═════ EXERCISE DATA

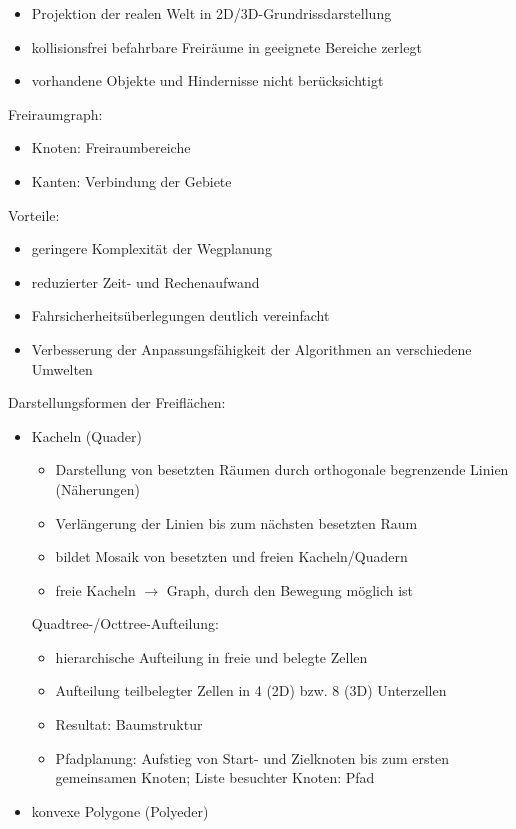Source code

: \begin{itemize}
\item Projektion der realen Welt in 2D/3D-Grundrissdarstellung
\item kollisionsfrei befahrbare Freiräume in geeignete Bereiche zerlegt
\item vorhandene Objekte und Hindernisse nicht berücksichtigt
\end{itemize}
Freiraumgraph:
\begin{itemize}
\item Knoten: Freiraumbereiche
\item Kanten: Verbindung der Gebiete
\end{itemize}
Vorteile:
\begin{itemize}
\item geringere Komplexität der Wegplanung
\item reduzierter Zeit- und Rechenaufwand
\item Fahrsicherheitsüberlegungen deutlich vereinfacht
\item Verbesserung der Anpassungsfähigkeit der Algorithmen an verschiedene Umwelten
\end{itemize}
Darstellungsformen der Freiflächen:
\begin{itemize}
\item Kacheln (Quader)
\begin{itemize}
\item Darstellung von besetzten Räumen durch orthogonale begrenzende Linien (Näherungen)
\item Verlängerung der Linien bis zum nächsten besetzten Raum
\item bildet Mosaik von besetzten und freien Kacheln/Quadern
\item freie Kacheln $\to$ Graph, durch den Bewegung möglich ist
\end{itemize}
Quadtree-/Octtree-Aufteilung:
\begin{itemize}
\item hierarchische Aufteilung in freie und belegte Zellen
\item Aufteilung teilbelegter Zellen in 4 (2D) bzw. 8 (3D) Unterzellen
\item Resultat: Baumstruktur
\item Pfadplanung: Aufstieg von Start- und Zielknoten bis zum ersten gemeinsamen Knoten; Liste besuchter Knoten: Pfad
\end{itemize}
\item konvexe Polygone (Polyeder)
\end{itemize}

══════════
═════ EXERCISE DATA

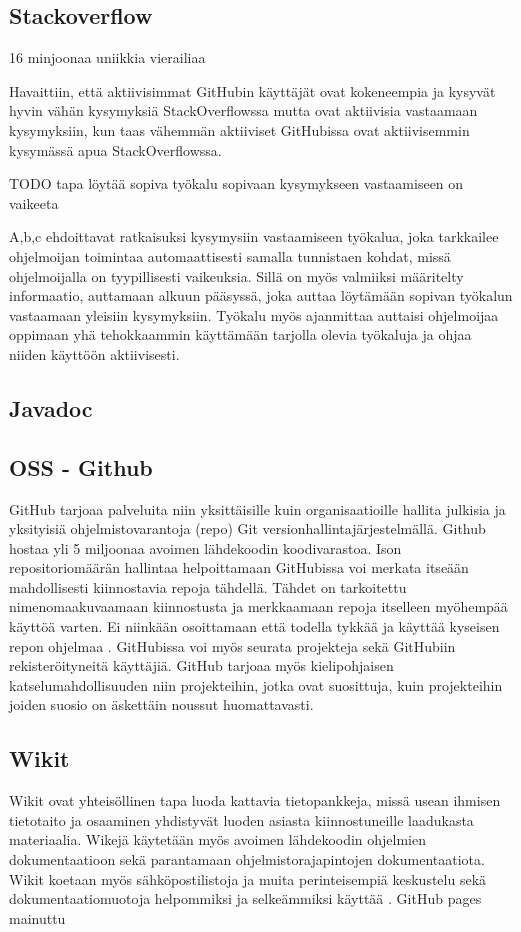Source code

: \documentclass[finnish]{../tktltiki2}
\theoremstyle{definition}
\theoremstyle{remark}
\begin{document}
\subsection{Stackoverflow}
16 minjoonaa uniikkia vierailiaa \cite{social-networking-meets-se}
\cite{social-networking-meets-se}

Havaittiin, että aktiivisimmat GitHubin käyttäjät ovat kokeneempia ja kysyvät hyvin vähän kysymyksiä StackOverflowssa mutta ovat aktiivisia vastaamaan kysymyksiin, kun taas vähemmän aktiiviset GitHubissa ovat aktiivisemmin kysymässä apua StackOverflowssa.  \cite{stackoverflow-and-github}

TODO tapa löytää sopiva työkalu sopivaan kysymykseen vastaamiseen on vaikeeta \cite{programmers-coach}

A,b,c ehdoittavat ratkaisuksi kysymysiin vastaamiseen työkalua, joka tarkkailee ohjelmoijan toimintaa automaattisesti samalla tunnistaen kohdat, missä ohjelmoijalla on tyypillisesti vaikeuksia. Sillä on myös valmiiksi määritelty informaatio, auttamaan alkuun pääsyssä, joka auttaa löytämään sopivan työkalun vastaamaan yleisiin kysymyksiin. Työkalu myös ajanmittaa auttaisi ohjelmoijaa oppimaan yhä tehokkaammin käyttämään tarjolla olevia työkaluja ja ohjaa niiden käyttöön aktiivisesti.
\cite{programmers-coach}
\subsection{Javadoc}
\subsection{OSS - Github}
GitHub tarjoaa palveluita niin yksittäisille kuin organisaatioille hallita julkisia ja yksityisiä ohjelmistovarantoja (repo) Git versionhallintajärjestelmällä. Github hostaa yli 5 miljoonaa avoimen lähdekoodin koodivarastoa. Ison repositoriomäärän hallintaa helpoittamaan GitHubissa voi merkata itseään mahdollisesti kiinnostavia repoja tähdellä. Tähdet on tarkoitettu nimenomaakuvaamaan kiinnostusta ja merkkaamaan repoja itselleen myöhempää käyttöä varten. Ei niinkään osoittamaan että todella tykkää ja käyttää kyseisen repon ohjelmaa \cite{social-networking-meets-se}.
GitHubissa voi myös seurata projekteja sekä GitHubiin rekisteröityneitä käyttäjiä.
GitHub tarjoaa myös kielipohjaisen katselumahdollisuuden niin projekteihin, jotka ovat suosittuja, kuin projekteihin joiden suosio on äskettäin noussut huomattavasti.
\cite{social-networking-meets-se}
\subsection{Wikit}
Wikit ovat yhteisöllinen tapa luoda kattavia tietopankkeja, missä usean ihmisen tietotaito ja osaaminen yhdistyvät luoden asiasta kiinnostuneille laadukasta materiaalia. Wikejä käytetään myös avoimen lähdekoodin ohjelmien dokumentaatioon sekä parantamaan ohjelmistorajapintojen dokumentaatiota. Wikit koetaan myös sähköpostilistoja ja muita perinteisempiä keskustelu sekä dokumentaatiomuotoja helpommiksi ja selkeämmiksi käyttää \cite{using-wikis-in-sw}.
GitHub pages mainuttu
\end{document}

══════════
═════ EXERCISE DATA

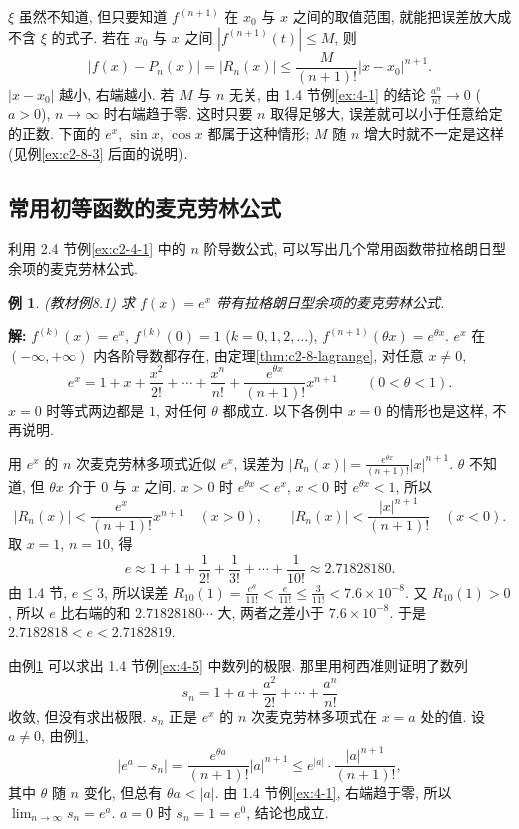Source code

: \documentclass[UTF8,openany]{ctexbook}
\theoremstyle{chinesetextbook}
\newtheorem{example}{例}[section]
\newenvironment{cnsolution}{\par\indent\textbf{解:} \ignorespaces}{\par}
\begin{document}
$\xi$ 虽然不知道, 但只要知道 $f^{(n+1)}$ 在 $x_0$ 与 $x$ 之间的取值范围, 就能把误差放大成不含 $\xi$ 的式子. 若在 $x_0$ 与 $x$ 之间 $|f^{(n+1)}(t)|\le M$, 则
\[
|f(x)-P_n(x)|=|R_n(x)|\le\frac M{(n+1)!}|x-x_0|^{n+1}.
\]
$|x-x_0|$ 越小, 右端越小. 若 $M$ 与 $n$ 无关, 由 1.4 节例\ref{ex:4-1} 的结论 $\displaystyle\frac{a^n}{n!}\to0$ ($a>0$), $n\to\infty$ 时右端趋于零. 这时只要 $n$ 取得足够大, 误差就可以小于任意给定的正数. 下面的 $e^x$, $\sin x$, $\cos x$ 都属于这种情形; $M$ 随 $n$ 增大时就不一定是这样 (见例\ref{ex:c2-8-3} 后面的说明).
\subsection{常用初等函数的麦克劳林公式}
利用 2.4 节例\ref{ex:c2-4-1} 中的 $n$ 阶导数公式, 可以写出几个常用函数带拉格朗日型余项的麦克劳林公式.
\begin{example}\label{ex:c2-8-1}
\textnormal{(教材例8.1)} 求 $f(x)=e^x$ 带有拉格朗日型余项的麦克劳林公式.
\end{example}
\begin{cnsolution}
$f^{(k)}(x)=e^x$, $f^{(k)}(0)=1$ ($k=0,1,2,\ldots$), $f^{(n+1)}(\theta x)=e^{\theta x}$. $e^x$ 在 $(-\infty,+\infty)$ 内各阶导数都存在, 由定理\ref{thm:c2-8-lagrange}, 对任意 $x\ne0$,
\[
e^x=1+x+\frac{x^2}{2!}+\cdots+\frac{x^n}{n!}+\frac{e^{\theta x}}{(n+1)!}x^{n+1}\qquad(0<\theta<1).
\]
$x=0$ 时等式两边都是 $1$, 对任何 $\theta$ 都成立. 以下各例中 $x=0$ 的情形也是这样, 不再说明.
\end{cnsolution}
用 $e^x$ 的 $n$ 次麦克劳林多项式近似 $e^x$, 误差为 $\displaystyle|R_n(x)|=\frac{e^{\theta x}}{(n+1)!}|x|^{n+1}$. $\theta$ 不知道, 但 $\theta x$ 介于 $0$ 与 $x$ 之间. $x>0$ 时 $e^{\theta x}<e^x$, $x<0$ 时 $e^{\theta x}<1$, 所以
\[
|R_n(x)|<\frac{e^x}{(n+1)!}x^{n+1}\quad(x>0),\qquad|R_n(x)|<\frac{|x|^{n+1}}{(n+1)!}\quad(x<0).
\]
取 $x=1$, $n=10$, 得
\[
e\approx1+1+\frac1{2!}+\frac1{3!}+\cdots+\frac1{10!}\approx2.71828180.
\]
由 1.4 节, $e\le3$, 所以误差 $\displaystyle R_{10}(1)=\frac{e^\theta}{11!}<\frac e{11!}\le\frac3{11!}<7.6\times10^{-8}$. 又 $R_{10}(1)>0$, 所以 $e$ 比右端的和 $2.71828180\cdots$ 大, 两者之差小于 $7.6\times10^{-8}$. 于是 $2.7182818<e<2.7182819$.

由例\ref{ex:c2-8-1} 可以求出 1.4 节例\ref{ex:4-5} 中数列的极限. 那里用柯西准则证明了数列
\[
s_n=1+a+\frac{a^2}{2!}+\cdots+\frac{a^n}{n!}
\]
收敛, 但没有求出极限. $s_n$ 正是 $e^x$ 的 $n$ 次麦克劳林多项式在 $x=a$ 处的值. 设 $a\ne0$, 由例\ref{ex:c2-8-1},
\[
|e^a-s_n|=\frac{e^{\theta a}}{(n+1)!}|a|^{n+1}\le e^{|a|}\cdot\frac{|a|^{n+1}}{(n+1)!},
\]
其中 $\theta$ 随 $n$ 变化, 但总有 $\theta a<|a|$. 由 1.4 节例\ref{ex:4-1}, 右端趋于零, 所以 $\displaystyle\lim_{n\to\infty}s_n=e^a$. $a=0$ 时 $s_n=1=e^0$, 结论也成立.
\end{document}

══════════

YOUR GOAL:
Pull every line that holds the string "programmers" out of the records.

EXERCISE ANSWER:
TODO tapa löytää sopiva työkalu sopivaan kysymykseen vastaamiseen on vaikeeta \cite{programmers-coach}
\cite{programmers-coach}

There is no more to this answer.